| Activity |
Find the lines in the records that carry the word "components". Copy each one.
** Opening Entries shown block **
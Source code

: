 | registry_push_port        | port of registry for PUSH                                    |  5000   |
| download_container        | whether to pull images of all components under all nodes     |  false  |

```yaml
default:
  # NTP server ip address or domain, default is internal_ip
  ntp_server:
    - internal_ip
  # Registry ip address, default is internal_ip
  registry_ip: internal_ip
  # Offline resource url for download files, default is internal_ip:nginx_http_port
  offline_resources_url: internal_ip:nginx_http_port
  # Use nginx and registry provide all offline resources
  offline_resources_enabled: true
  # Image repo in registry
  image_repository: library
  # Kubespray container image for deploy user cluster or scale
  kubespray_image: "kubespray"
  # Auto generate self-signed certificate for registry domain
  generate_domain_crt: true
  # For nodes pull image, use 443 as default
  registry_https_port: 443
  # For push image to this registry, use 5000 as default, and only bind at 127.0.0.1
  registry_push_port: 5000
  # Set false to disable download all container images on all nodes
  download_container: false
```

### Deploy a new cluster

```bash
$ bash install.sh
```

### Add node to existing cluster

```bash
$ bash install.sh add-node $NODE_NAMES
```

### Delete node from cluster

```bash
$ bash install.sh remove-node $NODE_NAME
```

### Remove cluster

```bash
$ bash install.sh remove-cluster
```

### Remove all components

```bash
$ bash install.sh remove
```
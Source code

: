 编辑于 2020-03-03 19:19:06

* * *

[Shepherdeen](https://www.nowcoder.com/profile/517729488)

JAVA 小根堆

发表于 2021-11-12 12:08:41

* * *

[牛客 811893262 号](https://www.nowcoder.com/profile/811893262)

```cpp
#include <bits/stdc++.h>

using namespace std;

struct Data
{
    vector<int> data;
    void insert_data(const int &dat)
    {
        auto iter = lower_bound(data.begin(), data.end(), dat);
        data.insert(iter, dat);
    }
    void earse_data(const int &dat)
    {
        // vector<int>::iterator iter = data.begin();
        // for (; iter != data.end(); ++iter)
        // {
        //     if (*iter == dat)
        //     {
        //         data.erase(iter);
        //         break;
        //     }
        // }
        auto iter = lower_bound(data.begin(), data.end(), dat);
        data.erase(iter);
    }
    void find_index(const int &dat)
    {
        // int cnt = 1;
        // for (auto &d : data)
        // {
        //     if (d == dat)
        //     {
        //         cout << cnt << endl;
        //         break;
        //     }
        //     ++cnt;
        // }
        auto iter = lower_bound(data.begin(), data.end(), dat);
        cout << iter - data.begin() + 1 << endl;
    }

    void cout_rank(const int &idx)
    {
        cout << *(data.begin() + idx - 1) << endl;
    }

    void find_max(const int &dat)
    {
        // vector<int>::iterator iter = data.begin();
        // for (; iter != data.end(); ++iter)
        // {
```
** Closing Entries shown block **
| Reply |
| download_container        | whether to pull images of all components under all nodes     |  false  |
### Remove all components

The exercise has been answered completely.